Resources
What are Resources?
In Dubhe, resources are the typed on-chain storage layer. When building with Dubhe, developers declare all contract state under the resources key in dubhe.config.ts. The generate CLI then produces Move modules that handle storage reads, writes, and events automatically.
This replaces the traditional Move approach of defining data structures and table access manually:
Traditional Move storage
// Declare manually
struct Player has store {
level: u32,
hp: u64,
}
// Store and retrieve manually
let player = Player { level: 1, hp: 100 };
table::add(&mut storage, addr, player);
let p = table::borrow(&storage, addr);Dubhe resources (dubhe.config.ts)
// dubhe.config.ts — declare once
resources: {
level: 'u32',
hp: 'u64',
}// Generated Move — type-safe, no boilerplate
level::set(&mut user_storage, 1, ctx);
let lv = level::get(&user_storage);All storage operations emit standardized events that enable zero-code indexing and off-chain data synchronization.
Core storage model
Resources use two kinds of storage objects backed by Dubhe’s shared infrastructure:
| Storage object | Used for | One per |
|---|---|---|
UserStorage | Per-user data (default) | User per DApp |
DappStorage | DApp-wide data (global: true) | DApp |
Generated resource modules accept the appropriate storage object directly — there is no resource_account string parameter. The storage object itself is the user or DApp identity.
UserStorage (user's personal store)
└── level, hp, inventory, … (per-user resources)
DappStorage (DApp-wide store)
└── total_players, config, … (global resources)Concurrency model:
UserStoragescales linearly. Each user’sUserStorageis a separate shared object. Concurrent transactions from different users never block each other — throughput grows with the number of active users.DappStoragewrites serialize. There is only oneDappStorageper DApp. Any transaction that takes&mut DappStoragemust be sequenced through consensus. Useglobal: trueonly for infrequently updated data such as config flags or counters updated once per session.
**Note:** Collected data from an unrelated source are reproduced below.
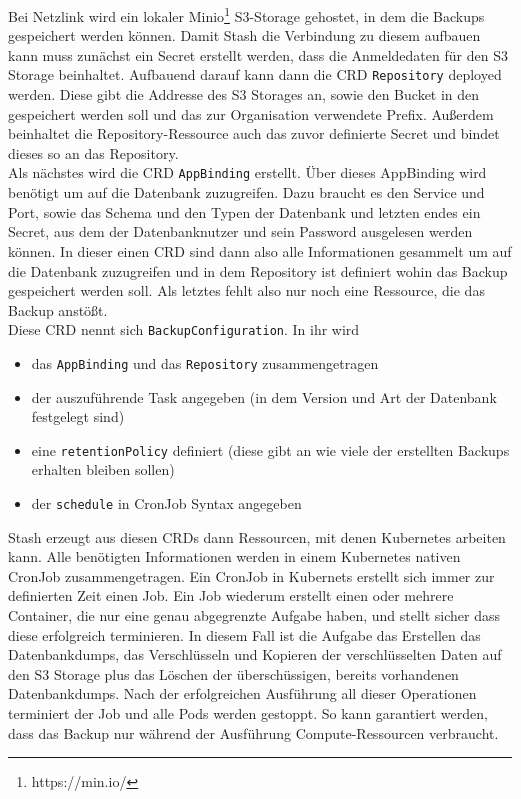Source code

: Bei Netzlink wird ein lokaler Minio\footnote{https://min.io/} \ac{S3}-Storage gehostet, in dem die Backups gespeichert werden können.
Damit Stash die Verbindung zu diesem aufbauen kann muss zunächst ein Secret erstellt werden, dass die Anmeldedaten für den \ac{S3} Storage beinhaltet.
Aufbauend darauf kann dann die \ac{CRD} \texttt{Repository} deployed werden. 
Diese gibt die Addresse des \ac{S3} Storages an, sowie den Bucket in den gespeichert werden soll und das zur Organisation verwendete Prefix.
Außerdem beinhaltet die Repository-Ressource auch das zuvor definierte Secret und bindet dieses so an das Repository.
\\
Als nächstes wird die \ac{CRD} \texttt{AppBinding} erstellt. 
Über dieses AppBinding wird benötigt um auf die Datenbank zuzugreifen. 
Dazu braucht es den Service und Port, sowie das Schema und den Typen der Datenbank und letzten endes ein Secret, aus dem der Datenbanknutzer und sein Password ausgelesen werden können.
In dieser einen \ac{CRD} sind dann also alle Informationen gesammelt um auf die Datenbank zuzugreifen und in dem Repository ist definiert wohin das Backup gespeichert werden soll.
Als letztes fehlt also nur noch eine Ressource, die das Backup anstößt.
\\
Diese \ac{CRD} nennt sich \texttt{BackupConfiguration}. 
In ihr wird 
\begin{itemize}
    \item das \texttt{AppBinding} und das \texttt{Repository} zusammengetragen
    \item der auszuführende Task angegeben (in dem Version und Art der Datenbank festgelegt sind)
    \item eine \texttt{retentionPolicy} definiert (diese gibt an wie viele der erstellten Backups erhalten bleiben sollen)
    \item der \texttt{schedule} in CronJob Syntax angegeben
\end{itemize}
Stash erzeugt aus diesen \ac{CRD}s dann Ressourcen, mit denen Kubernetes arbeiten kann.
Alle benötigten Informationen werden in einem Kubernetes nativen CronJob zusammengetragen.
Ein CronJob in Kubernets erstellt sich immer zur definierten Zeit einen Job. 
Ein Job wiederum erstellt einen oder mehrere Container, die nur eine genau abgegrenzte Aufgabe haben, und stellt sicher dass diese erfolgreich terminieren. 
In diesem Fall ist die Aufgabe das Erstellen das Datenbankdumps, das Verschlüsseln und Kopieren der verschlüsselten Daten auf den \ac{S3} Storage plus das Löschen der überschüssigen, bereits vorhandenen Datenbankdumps.
Nach der erfolgreichen Ausführung all dieser Operationen terminiert der Job und alle Pods werden gestoppt. 
So kann garantiert werden, dass das Backup nur während der Ausführung Compute-Ressourcen verbraucht.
Avoid placing high-frequency write paths on global resources.
Resource patterns
There are six patterns depending on the combination of global, keys, and fields:
| Pattern | Config shape | Storage object | Primary use case |
|---|---|---|---|
| Global singleton | global: true | DappStorage | Package-level counters, config flags |
| User single value | 'MoveType' shorthand | UserStorage | Simple per-player properties |
| User multi-field record | fields only | UserStorage | Structs keyed by user |
| Keyed single value | fields + keys (1 value field) | UserStorage | Maps like (item_id) → quantity |
| Keyed multi-value record | fields + keys (multiple value fields) | UserStorage | Rich indexed data |
| Offchain | offchain: true | UserStorage | Events only, no on-chain storage |
See Config Reference for the full API generated by each pattern.
Enum and error support
Custom enum types can be declared alongside resources and used as field or key types. Each enum compiles to a Move module with constructors, matchers, and BCS helpers.
Custom error codes compile to assertion helpers that abort with a message string, making contract revert reasons immediately readable.
Why resources?
Resources address several hard problems in on-chain application development:
- Separation of state from logic — business logic lives in system contracts; all state lives in storage objects. Upgrading logic never migrates data.
- Object-level isolation — each user’s
UserStorageis a separate shared object, so concurrent user transactions never contend on a single lock. - Automatic sync to frontends — all writes emit standardised events that a Dubhe indexer can consume without any extra code.
- Cross-contract queries — any contract that receives a
UserStoragecan read data from that user’s store. - Gas efficiency — values are tightly packed in the underlying storage, often cheaper than hand-written table access.